- **Information**:
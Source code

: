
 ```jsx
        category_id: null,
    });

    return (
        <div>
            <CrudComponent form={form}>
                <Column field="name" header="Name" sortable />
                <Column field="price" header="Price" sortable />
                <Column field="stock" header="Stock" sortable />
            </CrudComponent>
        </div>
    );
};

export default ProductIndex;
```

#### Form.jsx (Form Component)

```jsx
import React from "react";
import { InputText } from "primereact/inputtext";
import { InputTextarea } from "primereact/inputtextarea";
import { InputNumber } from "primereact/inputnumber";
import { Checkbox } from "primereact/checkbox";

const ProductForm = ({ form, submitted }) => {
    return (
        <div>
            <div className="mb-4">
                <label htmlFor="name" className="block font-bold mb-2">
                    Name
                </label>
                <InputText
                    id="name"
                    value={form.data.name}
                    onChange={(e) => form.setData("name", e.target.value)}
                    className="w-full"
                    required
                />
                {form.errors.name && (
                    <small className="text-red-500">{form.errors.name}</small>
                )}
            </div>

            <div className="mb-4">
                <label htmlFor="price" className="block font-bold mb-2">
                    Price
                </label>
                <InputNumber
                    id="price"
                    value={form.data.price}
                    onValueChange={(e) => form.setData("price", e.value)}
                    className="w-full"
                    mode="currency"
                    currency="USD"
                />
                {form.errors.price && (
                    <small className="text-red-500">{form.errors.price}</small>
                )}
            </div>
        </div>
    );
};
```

- **About this exercise**:
Transcribe the data exactly.

- **Answer for this exercise**:
Source code

:
 ```jsx
        category_id: null,
    });

    return (
        <div>
            <CrudComponent form={form}>
                <Column field="name" header="Name" sortable />
                <Column field="price" header="Price" sortable />
                <Column field="stock" header="Stock" sortable />
            </CrudComponent>
        </div>
    );
};

export default ProductIndex;
```

#### Form.jsx (Form Component)

```jsx
import React from "react";
import { InputText } from "primereact/inputtext";
import { InputTextarea } from "primereact/inputtextarea";
import { InputNumber } from "primereact/inputnumber";
import { Checkbox } from "primereact/checkbox";

const ProductForm = ({ form, submitted }) => {
    return (
        <div>
            <div className="mb-4">
                <label htmlFor="name" className="block font-bold mb-2">
                    Name
                </label>
                <InputText
                    id="name"
                    value={form.data.name}
                    onChange={(e) => form.setData("name", e.target.value)}
                    className="w-full"
                    required
                />
                {form.errors.name && (
                    <small className="text-red-500">{form.errors.name}</small>
                )}
            </div>

            <div className="mb-4">
                <label htmlFor="price" className="block font-bold mb-2">
                    Price
                </label>
                <InputNumber
                    id="price"
                    value={form.data.price}
                    onValueChange={(e) => form.setData("price", e.value)}
                    className="w-full"
                    mode="currency"
                    currency="USD"
                />
                {form.errors.price && (
                    <small className="text-red-500">{form.errors.price}</small>
                )}
            </div>
        </div>
    );
};
```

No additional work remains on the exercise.